Klein stresses the school has not made any firm decisions with another institution about selling or sharing any of the art (the latter would be an agreement in which an institution would buy partial ownership of a painting, and could display it for part of the year).
"We're going to do everything in our power to make sure it remains part of the fabric of the college. . . . We'll only do what we really have to do."
The Cost of HistoryWhat is any painting worth? Is it like a stock, something that rises and falls in value, and should it be sold at peak value?
In the display space of the Maier Museum -- a small building that draws about 7,000 visitors and students per year -- there is the quiet alienation of Edward Hopper's "Mrs. Scott's House," the warmth of the barefoot woman in John Sloan's "Sun and Wind on the Roof," the intelligent clarity in the eyes of "Tom," by Robert Henri.

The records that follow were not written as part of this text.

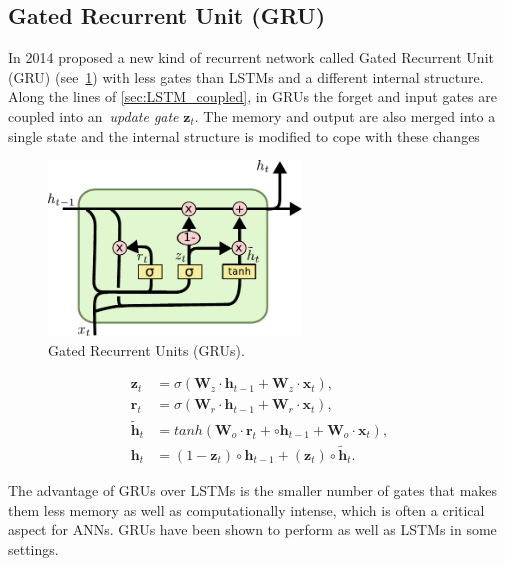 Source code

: \subsection{Gated Recurrent Unit (GRU)}\label{sec:GRU}

In 2014 \cite{Cho_14} proposed a new kind of recurrent network called Gated Recurrent Unit (GRU) (see~\ref{fig:GRU}) with less gates than LSTMs and a different internal structure. Along the lines of \ref{sec:LSTM_coupled}, in GRUs the forget and input gates are coupled into an~\emph{update gate} $\mathbf{z}_t$.  The memory and output are also merged into a single state and the internal structure is modified to cope with these changes

\begin{figure}
	\centering
	\includegraphics[width=0.6\textwidth]{figures/GRU.pdf}
	\caption{Gated Recurrent Units (GRUs).\label{fig:GRU}}
\end{figure}

\begin{equation}\label{eq:GRU}
\begin{split}
\mathbf{z}_t &= \sigma \left(\mathbf{W}_z \cdot \mathbf{h}_{t-1} +
\mathbf{W}_z \cdot \mathbf{x}_t\right), \\
\mathbf{r}_t &= \sigma \left(\mathbf{W}_r \cdot \mathbf{h}_{t-1} +
\mathbf{W}_r \cdot \mathbf{x}_t\right), \\
\mathbf{\tilde h}_t &= tanh \left(
\mathbf{W}_o \cdot \mathbf{r}_t + \circ \mathbf{h}_{t-1} +
\mathbf{W}_o \cdot \mathbf{x}_t
\right), \\
\mathbf{h}_t &= (1-\mathbf{z}_t) \circ \mathbf{h}_{t-1} +
(\mathbf{z}_t) \circ \mathbf{\tilde h}_t.
\end{split}
\end{equation}

The advantage of GRUs over LSTMs is the smaller number of gates that makes them less memory as well as computationally intense, which is often a critical aspect for ANNs. GRUs have been shown to perform as well as LSTMs in some settings.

And there is the cold unspoken poverty of Bellows's "Men of the Docks." Heavy-coated men of a hundred years ago, faces slack, hands in pockets, looking into the morning sunlight by the warehouses and steamers and grimy tugboats, looking for labor, looking for warmth, looking for any sort of answer to the questions that life has imposed upon them.
You wonder what that view of the eternal means to the American experience, both as art and as history, and you wonder if the dreams of Louise Jordan Smith ever put a dollar value to something like that.